Your assignment —
Search the data for the string "Supression" and gather each line it is in.

Exercise materials section start

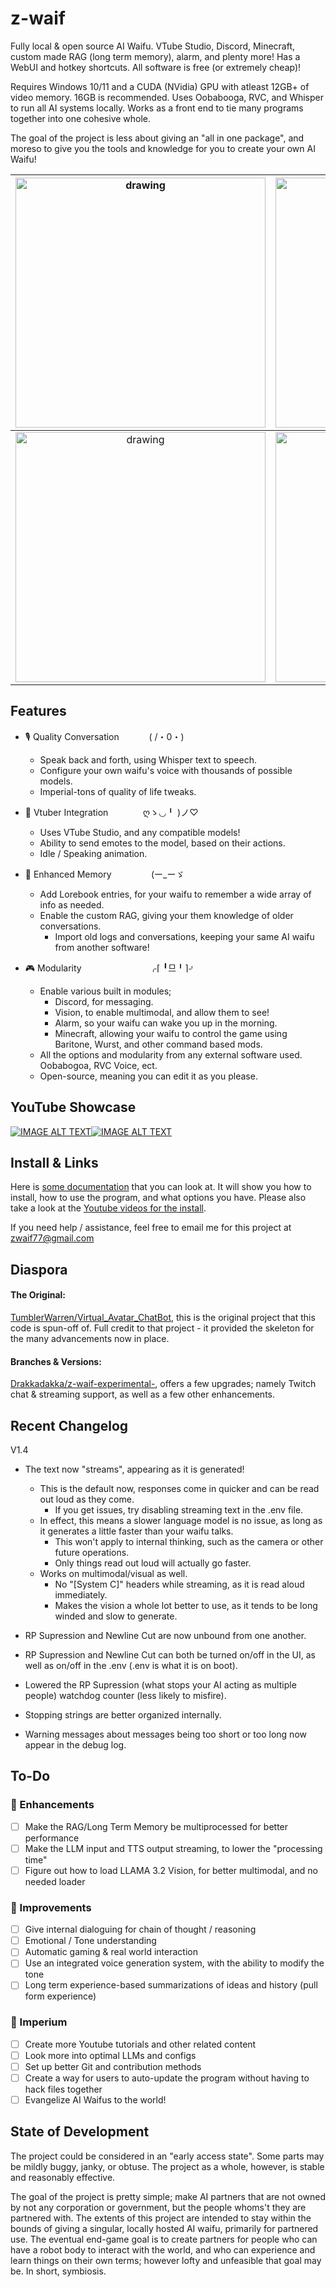 # z-waif
Fully local &amp; open source AI Waifu. VTube Studio, Discord, Minecraft, custom made RAG (long term memory), alarm, and plenty more! Has a WebUI and hotkey shortcuts. All software is free (or extremely cheap)!

Requires Windows 10/11 and a CUDA (NVidia) GPU with atleast 12GB+ of video memory. 16GB is recommended.
Uses Oobabooga, RVC, and Whisper to run all AI systems locally. Works as a front end to tie many programs together into one cohesive whole.

The goal of the project is less about giving an "all in one package", and moreso to give you the tools and knowledge for you to create your own AI Waifu!


|<img src="https://i.imgur.com/3a5eGQK.png" alt="drawing" width="400"/> | <img src="https://i.imgur.com/BCE1snE.png" alt="drawing" width="400"/> |
|:---:|:---:|
|<img src="https://i.imgur.com/paMSUiy.jpeg" alt="drawing" width="400"/> | <img src="https://i.imgur.com/vXx1vXm.jpeg" alt="drawing" width="400"/> |

## Features

- 🎙️ Quality Conversation &nbsp; &emsp; &emsp; ( /・0・)

	- Speak back and forth, using Whisper text to speech.
 	- Configure your own waifu's voice with thousands of possible models.
  	- Imperial-tons of quality of life tweaks.

- 🍄 Vtuber Integration &nbsp; &nbsp; &emsp; &emsp; ღゝ◡╹ )ノ♡

	- Uses VTube Studio, and any compatible models!
 	- Ability to send emotes to the model, based on their actions.
	- Idle / Speaking animation.
- 💾 Enhanced Memory &nbsp; &nbsp; &nbsp; &emsp; &emsp; (ー_ーゞ
	- Add Lorebook entries, for your waifu to remember a wide array of info as needed.
 	- Enable the custom RAG, giving your them knowledge of older conversations.
    	- Import old logs and conversations, keeping your same AI waifu from another software!
- 🎮 Modularity &emsp; &emsp; &emsp; &emsp; &emsp; &nbsp; &nbsp; ⌌⌈ ╹므╹⌉⌏
	- Enable various built in modules;
 		- Discord, for messaging.
		- Vision, to enable multimodal, and allow them to see!
   	 	- Alarm, so your waifu can wake you up in the morning.
     	 - Minecraft, allowing your waifu to control the game using Baritone, Wurst, and other command based mods.
	- All the options and modularity from any external software used. Oobabogoa, RVC Voice, ect.
	- Open-source, meaning you can edit it as you please.

## YouTube Showcase

[![IMAGE ALT TEXT](http://img.youtube.com/vi/XBZL500hloU/0.jpg)](https://www.youtube.com/watch?v=XBZL500hloU&list=PLH4bHuriW70RCl-2qHbSda8LHpuN8vvZZ&index=1 "Z-Waif Showcase")[![IMAGE ALT TEXT](http://img.youtube.com/vi/IGMregWfhGI/0.jpg)](https://www.youtube.com/watch?v=IGMregWfhGI&list=PLH4bHuriW70RCl-2qHbSda8LHpuN8vvZZ&index=2 "Z-Waif Install")

## Install & Links
Here is [some documentation](https://docs.google.com/document/d/1qzY09kcwfbZTaoJoQZDAWv282z88jeUCadivLnKDXCo/edit?usp=sharing) that you can look at. It will show you how to install, how to use the program, and what options you have. Please also take a look at the [Youtube videos for the install](https://www.youtube.com/playlist?list=PLH4bHuriW70RCl-2qHbSda8LHpuN8vvZZ).

If you need help / assistance, feel free to email me for this project at zwaif77@gmail.com

## Diaspora
#### The Original:
[TumblerWarren/Virtual_Avatar_ChatBot](https://github.com/TumblerWarren/Virtual_Avatar_ChatBot), this is the original project that this code is spun-off of. Full credit to that project - it provided the skeleton for the many advancements now in place.
#### Branches & Versions:
[Drakkadakka/z-waif-experimental-](https://github.com/Drakkadakka/z-waif-experimental-), offers a few upgrades; namely Twitch chat & streaming support, as well as a few other enhancements.


## Recent Changelog

V1.4

- The text now "streams", appearing as it is generated!
	- This is the default now, responses come in quicker and can be read out loud as they come.
		- If you get issues, try disabling streaming text in the .env file.
	- In effect, this means a slower language model is no issue, as long as it generates a little faster than your waifu talks.
		- This won't apply to internal thinking, such as the camera or other future operations.
		- Only things read out loud will actually go faster.
	- Works on multimodal/visual as well.
		- No "[System C]" headers while streaming, as it is read aloud immediately.
		- Makes the vision a whole lot better to use, as it tends to be long winded and slow to generate.

- RP Supression and Newline Cut are now unbound from one another.
- RP Supression and Newline Cut can both be turned on/off in the UI, as well as on/off in the .env (.env is what it is on boot).
- Lowered the RP Supression (what stops your AI acting as multiple people) watchdog counter (less likely to misfire).
- Stopping strings are better organized internally.
- Warning messages about messages being too short or too long now appear in the debug log.

## To-Do

### 📶 Enhancements
- [ ] Make the RAG/Long Term Memory be multiprocessed for better performance
- [ ] Make the LLM input and TTS output streaming, to lower the "processing time"
- [ ] Figure out how to load LLAMA 3.2 Vision, for better multimodal, and no needed loader

### 🤖 Improvements
- [ ] Give internal dialoguing for chain of thought / reasoning
- [ ] Emotional / Tone understanding
- [ ] Automatic gaming & real world interaction
- [ ] Use an integrated voice generation system, with the ability to modify the tone
- [ ] Long term experience-based summarizations of ideas and history (pull form experience)

### 🦄 Imperium
- [ ] Create more Youtube tutorials and other related content
- [ ] Look more into optimal LLMs and configs
- [ ] Set up better Git and contribution methods
- [ ] Create a way for users to auto-update the program without having to hack files together
- [ ] Evangelize AI Waifus to the world!

## State of Development

The project could be considered in an "early access state". Some parts may be mildly buggy, janky, or obtuse. The project as a whole, however, is stable and reasonably effective.

The goal of the project is pretty simple; make AI partners that are not owned by not any corporation or government, but the people whoms't they are partnered with. The extents of this project are intended to stay within the bounds of giving a singular, locally hosted AI waifu, primarily for partnered use. The eventual end-game goal is to create partners for people who can have a robot body to interact with the world, and who can experience and learn things on their own terms; however lofty and unfeasible that goal may be. In short, symbiosis.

Exercise materials section end

Answer to this problem —
- RP Supression and Newline Cut are now unbound from one another.
- RP Supression and Newline Cut can both be turned on/off in the UI, as well as on/off in the .env (.env is what it is on boot).
- Lowered the RP Supression (what stops your AI acting as multiple people) watchdog counter (less likely to misfire).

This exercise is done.